Graeme Wood at The Atlantic has an outstanding piece on the history and nature of ISIL in which he makes this point emphatically. His essay should be required reading for everyone in the West, especially for those who share Mr. Obama's and Mr. Stengel's views. Wood's thoroughly researched piece is a little lengthy but certainly worth the time to study. Here's a relevant excerpt:
We are misled ..., by a well-intentioned but dishonest campaign to deny the Islamic State’s medieval religious nature.... There is a temptation to rehearse this observation—that jihadists are modern secular people, with modern political concerns, wearing medieval religious disguise—and make it fit the Islamic State. In fact, much of what the group does looks nonsensical except in light of a sincere, carefully considered commitment to returning civilization to a seventh-century legal environment, and ultimately to bringing about the apocalypse.In other words, the atrocities perpetrated by ISIL are not un-Islamic at all. They are in keeping with Koranic law.
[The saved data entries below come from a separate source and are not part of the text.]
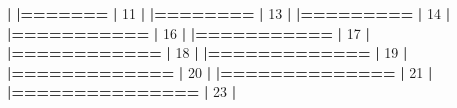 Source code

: \documentclass[]{book}
\newenvironment{Shaded}{\begin{snugshade}}{\end{snugshade}}
\newcommand{\DecValTok}[1]{\textcolor[rgb]{0.00,0.00,0.81}{#1}}
\newcommand{\ErrorTok}[1]{\textcolor[rgb]{0.64,0.00,0.00}{\textbf{#1}}}
\newcommand{\NormalTok}[1]{#1}
\newcommand{\OperatorTok}[1]{\textcolor[rgb]{0.81,0.36,0.00}{\textbf{#1}}}
\newcommand{\StringTok}[1]{\textcolor[rgb]{0.31,0.60,0.02}{#1}}
\begin{document}
\begin{Shaded}
\begin{Highlighting}[]
{{{{{{{{  \OperatorTok{|}\StringTok{                                                                       }
\StringTok{  }\ErrorTok{|=======}\StringTok{                                                          }\ErrorTok{|}\StringTok{  }\DecValTok{11}\NormalTok{%}
  \OperatorTok{|}\StringTok{                                                                       }
\StringTok{  }\ErrorTok{|========}\StringTok{                                                         }\ErrorTok{|}\StringTok{  }\DecValTok{13}\NormalTok{%}
  \OperatorTok{|}\StringTok{                                                                       }
\StringTok{  }\ErrorTok{|=========}\StringTok{                                                        }\ErrorTok{|}\StringTok{  }\DecValTok{14}\NormalTok{%}
  \OperatorTok{|}\StringTok{                                                                       }
\StringTok{  }\ErrorTok{|===========}\StringTok{                                                      }\ErrorTok{|}\StringTok{  }\DecValTok{16}\NormalTok{%}
  \OperatorTok{|}\StringTok{                                                                       }
\StringTok{  }\ErrorTok{|===========}\StringTok{                                                      }\ErrorTok{|}\StringTok{  }\DecValTok{17}\NormalTok{%}
  \OperatorTok{|}\StringTok{                                                                       }
\StringTok{  }\ErrorTok{|============}\StringTok{                                                     }\ErrorTok{|}\StringTok{  }\DecValTok{18}\NormalTok{%}
  \OperatorTok{|}\StringTok{                                                                       }
\StringTok{  }\ErrorTok{|=============}\StringTok{                                                    }\ErrorTok{|}\StringTok{  }\DecValTok{19}\NormalTok{%}
  \OperatorTok{|}\StringTok{                                                                       }
\StringTok{  }\ErrorTok{|=============}\StringTok{                                                    }\ErrorTok{|}\StringTok{  }\DecValTok{20}\NormalTok{%}
  \OperatorTok{|}\StringTok{                                                                       }
\StringTok{  }\ErrorTok{|==============}\StringTok{                                                   }\ErrorTok{|}\StringTok{  }\DecValTok{21}\NormalTok{%}
  \OperatorTok{|}\StringTok{                                                                       }
\StringTok{  }\ErrorTok{|===============}\StringTok{                                                  }\ErrorTok{|}\StringTok{  }\DecValTok{23}\NormalTok{%}
  \OperatorTok{|}\StringTok{                                                                       }
}}}}}}}}}}}}}}}}}}
\end{Highlighting}
\end{Shaded}
\end{document}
The reason ISIL has no tolerance for modern Muslims is that they see them as sell-outs and heretics who have deviated from the pure law of the Prophet. To refuse to see this and acknowledge it, as so many in this administration seem determined to do, is to bury one's head in the sand.
The most-articulate spokesmen for that position are the Islamic State’s officials and supporters themselves. They refer derisively to “moderns.” In conversation, they insist that they will not—cannot—waver from governing precepts that were embedded in Islam by the Prophet Muhammad and his earliest followers. They often speak in codes and allusions that sound odd or old-fashioned to non-Muslims, but refer to specific traditions and texts of early Islam.
The reality is that the Islamic State is Islamic. Very Islamic. Yes, it has attracted psychopaths and adventure seekers, drawn largely from the disaffected populations of the Middle East and Europe. But the religion preached by its most ardent followers derives from coherent and even learned interpretations of Islam.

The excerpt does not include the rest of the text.